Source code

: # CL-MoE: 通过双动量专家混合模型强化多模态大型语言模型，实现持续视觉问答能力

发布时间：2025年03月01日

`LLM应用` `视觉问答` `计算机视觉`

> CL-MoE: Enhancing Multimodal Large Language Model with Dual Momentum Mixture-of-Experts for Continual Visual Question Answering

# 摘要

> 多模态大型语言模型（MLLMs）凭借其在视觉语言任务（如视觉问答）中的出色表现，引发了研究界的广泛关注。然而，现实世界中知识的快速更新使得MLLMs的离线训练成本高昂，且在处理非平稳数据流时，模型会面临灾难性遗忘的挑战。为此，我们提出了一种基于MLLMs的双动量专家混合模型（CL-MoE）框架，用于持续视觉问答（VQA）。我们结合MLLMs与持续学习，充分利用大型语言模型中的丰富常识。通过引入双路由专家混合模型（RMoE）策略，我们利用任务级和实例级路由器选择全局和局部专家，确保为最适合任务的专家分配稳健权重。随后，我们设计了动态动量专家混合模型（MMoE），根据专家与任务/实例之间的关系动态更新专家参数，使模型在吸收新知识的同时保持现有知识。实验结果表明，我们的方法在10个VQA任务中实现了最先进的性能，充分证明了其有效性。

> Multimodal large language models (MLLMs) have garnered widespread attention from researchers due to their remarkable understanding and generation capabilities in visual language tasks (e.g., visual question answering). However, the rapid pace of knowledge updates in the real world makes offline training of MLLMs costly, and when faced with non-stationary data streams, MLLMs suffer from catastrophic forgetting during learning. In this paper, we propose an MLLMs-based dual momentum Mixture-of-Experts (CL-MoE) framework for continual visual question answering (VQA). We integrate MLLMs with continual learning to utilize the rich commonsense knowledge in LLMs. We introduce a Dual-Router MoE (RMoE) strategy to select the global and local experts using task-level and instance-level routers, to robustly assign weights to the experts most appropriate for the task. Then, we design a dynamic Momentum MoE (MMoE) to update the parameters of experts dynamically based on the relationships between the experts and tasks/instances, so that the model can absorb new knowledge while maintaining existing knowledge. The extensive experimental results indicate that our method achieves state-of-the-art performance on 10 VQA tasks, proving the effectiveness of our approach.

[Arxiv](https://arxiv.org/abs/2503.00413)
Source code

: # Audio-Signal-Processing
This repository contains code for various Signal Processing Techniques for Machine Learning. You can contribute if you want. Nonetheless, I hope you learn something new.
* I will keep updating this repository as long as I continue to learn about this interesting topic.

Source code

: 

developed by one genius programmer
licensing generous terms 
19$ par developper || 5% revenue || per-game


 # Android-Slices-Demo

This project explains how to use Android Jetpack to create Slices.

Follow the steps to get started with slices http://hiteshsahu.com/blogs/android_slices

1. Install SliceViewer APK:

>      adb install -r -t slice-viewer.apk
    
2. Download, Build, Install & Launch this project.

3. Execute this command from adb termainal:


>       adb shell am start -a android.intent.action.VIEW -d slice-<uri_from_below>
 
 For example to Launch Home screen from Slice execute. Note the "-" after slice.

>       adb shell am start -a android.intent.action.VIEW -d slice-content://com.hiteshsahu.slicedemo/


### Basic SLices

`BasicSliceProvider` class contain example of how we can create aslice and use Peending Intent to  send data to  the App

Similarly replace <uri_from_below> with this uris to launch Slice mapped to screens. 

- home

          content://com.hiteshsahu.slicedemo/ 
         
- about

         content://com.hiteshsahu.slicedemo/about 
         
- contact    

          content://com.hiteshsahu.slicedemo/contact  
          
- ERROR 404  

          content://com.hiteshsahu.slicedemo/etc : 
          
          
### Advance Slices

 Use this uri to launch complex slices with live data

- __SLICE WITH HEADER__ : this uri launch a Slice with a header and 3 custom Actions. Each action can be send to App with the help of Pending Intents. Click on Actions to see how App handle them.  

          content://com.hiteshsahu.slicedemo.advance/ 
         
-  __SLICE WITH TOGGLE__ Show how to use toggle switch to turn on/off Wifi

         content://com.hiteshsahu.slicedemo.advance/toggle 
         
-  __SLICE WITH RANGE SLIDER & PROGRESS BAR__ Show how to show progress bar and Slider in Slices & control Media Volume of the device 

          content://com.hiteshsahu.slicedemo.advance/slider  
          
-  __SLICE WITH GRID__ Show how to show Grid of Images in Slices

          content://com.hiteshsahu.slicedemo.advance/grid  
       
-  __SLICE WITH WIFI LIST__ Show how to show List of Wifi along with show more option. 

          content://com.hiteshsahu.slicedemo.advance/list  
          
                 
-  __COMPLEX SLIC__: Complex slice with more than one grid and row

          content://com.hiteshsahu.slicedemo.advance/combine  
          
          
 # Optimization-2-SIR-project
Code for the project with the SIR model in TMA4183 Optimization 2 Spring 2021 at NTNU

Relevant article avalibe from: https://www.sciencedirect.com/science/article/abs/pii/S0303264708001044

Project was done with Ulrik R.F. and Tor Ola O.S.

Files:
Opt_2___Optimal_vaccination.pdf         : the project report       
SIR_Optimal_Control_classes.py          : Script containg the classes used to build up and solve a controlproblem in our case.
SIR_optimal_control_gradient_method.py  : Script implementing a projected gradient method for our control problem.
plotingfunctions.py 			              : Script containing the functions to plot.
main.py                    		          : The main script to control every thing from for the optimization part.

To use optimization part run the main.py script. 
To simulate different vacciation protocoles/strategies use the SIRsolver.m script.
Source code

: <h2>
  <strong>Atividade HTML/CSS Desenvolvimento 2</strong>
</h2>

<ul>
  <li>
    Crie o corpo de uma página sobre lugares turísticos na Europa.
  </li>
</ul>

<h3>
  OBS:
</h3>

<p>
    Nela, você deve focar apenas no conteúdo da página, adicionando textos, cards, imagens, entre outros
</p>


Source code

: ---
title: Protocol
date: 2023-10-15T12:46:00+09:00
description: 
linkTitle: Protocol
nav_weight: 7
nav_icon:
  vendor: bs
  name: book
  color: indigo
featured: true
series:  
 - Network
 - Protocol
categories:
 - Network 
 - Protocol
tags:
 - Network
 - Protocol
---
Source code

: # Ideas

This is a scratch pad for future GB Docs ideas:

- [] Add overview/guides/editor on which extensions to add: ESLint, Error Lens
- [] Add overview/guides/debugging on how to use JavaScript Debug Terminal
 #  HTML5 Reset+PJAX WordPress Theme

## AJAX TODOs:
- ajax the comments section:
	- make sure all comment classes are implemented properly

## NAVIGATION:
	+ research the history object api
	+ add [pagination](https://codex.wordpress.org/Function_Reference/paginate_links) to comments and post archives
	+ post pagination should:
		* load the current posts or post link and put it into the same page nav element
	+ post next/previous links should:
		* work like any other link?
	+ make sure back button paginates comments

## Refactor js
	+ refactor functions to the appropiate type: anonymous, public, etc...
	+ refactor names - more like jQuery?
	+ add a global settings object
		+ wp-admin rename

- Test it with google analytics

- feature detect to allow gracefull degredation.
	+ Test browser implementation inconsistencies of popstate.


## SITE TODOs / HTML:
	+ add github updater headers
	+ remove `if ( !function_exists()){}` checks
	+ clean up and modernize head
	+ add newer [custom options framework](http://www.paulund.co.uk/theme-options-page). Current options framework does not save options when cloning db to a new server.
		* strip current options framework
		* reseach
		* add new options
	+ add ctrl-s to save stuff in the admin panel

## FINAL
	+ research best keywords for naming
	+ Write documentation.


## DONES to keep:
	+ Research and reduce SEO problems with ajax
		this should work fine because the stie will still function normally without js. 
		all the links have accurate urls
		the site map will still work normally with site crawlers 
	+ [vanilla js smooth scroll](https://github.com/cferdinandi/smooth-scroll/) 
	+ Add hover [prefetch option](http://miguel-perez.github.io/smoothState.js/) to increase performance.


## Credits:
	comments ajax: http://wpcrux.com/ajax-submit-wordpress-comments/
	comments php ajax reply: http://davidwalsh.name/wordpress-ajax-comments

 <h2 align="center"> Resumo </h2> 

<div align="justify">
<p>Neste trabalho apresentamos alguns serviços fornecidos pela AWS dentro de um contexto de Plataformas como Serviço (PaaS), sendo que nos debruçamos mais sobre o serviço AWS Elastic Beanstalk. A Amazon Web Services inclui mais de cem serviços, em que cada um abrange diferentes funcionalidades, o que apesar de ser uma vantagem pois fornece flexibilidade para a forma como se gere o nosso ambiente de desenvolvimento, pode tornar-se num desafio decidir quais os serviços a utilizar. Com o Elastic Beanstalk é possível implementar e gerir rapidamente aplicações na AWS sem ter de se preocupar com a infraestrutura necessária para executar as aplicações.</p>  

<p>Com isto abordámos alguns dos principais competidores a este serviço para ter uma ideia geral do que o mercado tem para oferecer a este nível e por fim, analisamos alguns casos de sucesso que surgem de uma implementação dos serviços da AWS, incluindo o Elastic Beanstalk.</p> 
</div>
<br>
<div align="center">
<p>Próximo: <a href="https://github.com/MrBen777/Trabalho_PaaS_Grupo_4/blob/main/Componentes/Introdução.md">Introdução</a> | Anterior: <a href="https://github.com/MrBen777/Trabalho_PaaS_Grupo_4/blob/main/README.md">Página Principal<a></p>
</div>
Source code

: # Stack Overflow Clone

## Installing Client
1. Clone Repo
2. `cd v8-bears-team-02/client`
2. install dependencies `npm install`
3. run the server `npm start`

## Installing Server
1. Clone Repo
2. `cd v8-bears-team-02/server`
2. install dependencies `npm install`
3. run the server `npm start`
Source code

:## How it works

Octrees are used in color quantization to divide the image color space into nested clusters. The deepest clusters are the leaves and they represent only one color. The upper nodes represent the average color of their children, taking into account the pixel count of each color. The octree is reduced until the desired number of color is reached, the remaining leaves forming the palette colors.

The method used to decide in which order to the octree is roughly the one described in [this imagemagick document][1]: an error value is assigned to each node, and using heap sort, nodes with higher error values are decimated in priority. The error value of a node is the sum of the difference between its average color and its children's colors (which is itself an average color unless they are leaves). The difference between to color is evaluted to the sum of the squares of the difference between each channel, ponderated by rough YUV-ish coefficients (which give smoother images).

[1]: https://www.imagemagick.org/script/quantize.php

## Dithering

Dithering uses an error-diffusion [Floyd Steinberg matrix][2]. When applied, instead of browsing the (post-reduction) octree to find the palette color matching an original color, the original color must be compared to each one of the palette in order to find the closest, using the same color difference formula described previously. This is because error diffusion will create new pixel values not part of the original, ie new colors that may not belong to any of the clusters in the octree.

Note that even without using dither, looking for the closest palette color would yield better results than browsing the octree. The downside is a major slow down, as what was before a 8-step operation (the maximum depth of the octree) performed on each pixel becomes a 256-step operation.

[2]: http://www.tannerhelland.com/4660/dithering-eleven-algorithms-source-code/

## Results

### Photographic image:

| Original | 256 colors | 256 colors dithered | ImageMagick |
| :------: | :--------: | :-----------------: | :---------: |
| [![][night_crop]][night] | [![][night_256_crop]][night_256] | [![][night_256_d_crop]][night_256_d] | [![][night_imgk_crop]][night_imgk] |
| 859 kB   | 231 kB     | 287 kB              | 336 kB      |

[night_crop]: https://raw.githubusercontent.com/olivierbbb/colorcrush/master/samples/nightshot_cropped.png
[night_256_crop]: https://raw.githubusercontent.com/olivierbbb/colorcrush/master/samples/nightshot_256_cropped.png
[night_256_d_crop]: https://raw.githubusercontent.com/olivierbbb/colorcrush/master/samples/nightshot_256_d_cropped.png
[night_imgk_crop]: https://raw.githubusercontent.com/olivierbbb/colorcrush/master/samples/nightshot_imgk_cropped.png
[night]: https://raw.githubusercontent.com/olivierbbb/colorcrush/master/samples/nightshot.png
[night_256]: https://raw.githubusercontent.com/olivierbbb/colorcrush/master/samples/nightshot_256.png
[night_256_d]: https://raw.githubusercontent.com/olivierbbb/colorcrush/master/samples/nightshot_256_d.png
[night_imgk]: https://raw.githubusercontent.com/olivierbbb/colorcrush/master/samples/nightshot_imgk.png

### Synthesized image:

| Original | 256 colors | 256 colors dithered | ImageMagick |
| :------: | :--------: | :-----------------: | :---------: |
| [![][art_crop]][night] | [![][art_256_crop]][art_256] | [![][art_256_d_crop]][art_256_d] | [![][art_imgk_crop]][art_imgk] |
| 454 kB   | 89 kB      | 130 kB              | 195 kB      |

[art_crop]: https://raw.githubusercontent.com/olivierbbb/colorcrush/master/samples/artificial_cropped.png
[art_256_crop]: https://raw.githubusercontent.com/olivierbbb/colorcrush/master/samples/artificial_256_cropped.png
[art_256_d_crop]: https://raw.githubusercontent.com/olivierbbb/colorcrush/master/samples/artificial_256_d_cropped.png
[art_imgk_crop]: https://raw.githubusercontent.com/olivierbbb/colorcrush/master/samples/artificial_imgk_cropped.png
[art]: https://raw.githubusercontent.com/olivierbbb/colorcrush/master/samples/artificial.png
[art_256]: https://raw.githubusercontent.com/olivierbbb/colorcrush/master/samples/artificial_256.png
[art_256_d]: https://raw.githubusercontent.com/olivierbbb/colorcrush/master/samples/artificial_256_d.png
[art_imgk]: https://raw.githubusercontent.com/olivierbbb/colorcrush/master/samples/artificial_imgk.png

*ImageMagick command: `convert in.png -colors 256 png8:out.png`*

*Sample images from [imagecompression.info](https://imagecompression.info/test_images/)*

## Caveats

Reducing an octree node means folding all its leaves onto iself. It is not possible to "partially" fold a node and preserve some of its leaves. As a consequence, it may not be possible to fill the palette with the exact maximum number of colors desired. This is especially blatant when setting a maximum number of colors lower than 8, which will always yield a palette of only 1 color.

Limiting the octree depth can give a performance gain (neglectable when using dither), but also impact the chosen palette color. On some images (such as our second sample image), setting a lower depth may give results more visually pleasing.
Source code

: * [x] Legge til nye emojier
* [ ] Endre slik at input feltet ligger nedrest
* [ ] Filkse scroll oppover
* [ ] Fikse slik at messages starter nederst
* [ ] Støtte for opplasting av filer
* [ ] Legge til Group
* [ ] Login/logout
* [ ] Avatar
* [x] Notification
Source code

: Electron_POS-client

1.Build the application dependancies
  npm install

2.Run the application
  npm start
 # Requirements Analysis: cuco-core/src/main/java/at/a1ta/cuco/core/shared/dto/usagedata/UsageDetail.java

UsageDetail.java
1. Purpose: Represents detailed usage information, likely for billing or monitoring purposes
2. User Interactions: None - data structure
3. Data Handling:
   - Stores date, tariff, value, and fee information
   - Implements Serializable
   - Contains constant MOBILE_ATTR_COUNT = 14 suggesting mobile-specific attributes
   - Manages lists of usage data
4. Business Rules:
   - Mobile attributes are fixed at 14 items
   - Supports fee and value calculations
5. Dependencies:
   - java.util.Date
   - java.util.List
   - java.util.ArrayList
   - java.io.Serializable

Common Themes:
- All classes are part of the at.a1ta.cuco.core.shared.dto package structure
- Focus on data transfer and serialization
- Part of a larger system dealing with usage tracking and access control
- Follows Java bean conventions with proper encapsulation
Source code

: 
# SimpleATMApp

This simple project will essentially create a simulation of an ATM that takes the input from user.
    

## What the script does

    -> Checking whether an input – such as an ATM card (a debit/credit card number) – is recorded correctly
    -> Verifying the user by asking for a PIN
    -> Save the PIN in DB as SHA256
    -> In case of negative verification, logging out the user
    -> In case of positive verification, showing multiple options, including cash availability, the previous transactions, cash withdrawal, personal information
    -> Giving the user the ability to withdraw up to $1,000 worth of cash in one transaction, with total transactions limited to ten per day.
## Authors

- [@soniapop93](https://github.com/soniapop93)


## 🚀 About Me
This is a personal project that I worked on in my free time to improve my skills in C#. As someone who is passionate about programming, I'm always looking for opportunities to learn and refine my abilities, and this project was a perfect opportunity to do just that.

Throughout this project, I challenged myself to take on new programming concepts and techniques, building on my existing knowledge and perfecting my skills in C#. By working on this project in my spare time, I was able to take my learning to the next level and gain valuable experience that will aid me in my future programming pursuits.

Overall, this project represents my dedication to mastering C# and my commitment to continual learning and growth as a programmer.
::::::::
> The task: In the material above, find the line containing "the admin panel" and the line containing "js smooth scroll](https://github.com/cferdinandi/smooth-scroll/)", then write out exactly those two lines and every line between them, and nothing more.

> Result of this exercise:
	+ add ctrl-s to save stuff in the admin panel

## FINAL
	+ research best keywords for naming
	+ Write documentation.


## DONES to keep:
	+ Research and reduce SEO problems with ajax
		this should work fine because the stie will still function normally without js. 
		all the links have accurate urls
		the site map will still work normally with site crawlers 
	+ [vanilla js smooth scroll](https://github.com/cferdinandi/smooth-scroll/) 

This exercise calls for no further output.